The problem. Using the data that follows, report how many lines include "item"; output no other text.

↓

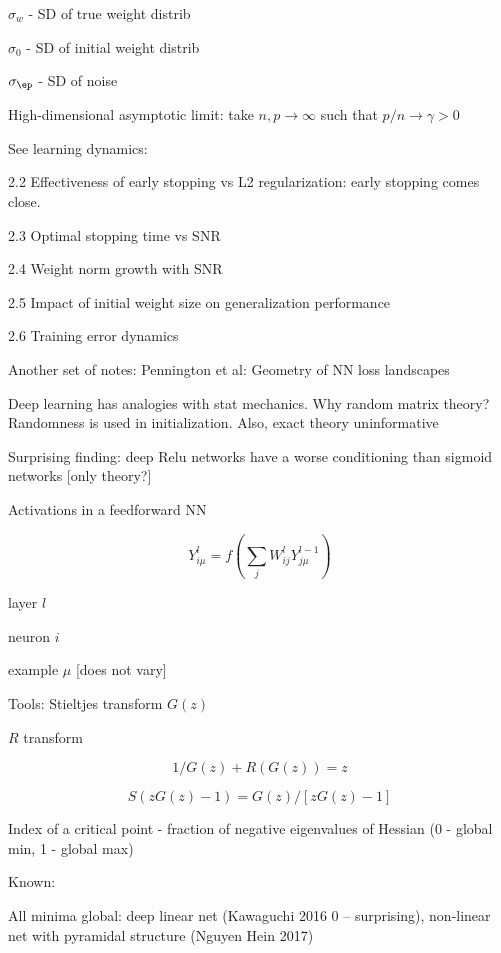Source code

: \documentclass[english]{article}
\begin{document}
$\sigma_w$ - SD of true weight distrib

$\sigma_0$ - SD of initial weight distrib

$\sigma_\ep$ - SD of noise

\item 
High-dimensional asymptotic limit: take $n,p \to \infty$ such that $p/n\to \gamma>0$

See learning dynamics: 

2.2 Effectiveness of early stopping vs L2 regularization: early stopping comes close.

2.3 Optimal stopping time vs SNR

2.4 Weight norm growth with SNR

2.5 Impact of initial weight size on generalization performance

2.6 Training error dynamics
\eenum

Another set of notes: Pennington et al: Geometry of NN loss landscapes


\benum

\item Deep learning has analogies with stat mechanics. Why random matrix theory? Randomness is used in initialization. Also, exact theory uninformative


Surprising finding: deep Relu networks have a worse conditioning than sigmoid networks [only theory?]

\item Activations in a feedforward NN

$$Y_{i\mu}^l = f(\sum_j W_{ij}^l Y_{j\mu}^{l-1})$$

\benum
\item layer $l$

\item neuron $i$

\item example $\mu$ [does not vary]
\eenum
\item Tools: 
Stieltjes transform $G(z)$

$R$ transform

$$1/G(z) + R(G(z)) = z$$

$$S(zG(z)-1) = G(z)/[zG(z)-1]$$


\item Index of a critical point - fraction of negative eigenvalues of Hessian (0 - global min, 1 - global max)

Known:

All minima global: deep linear net (Kawaguchi 2016 0 -- surprising), non-linear net with pyramidal structure (Nguyen Hein 2017)
\end{document}
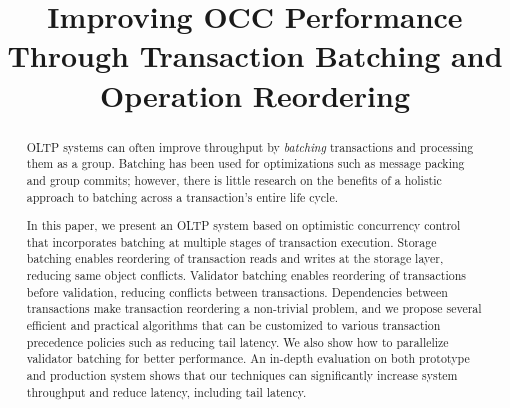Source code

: \documentclass[sigconf]{acmart}
\begin{document}

\title{Improving OCC Performance Through Transaction Batching and Operation Reordering}

%
%

\begin{abstract}
	OLTP systems can often improve throughput by \emph{batching} transactions and processing them as a group. Batching has been used for optimizations such as message packing and group commits; however, there is little research on the benefits of a holistic approach to batching across a transaction's entire life cycle.
	
In this paper, we present an OLTP system based on optimistic concurrency control that incorporates batching at multiple stages of transaction execution. 
Storage batching enables reordering of transaction reads and writes at the storage layer, reducing same object conflicts. Validator batching enables reordering of transactions before validation, reducing conflicts between transactions. Dependencies between transactions make transaction reordering a non-trivial problem, and we propose several efficient and practical algorithms that can be customized to various transaction precedence policies such as reducing tail latency. We also show how to parallelize validator batching for better performance. 
An in-depth evaluation on both prototype and production system shows that our techniques can significantly increase system throughput and reduce latency, including tail latency. 
\end{abstract}

\maketitle



%
%







\end{document}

↑

Task solution. 8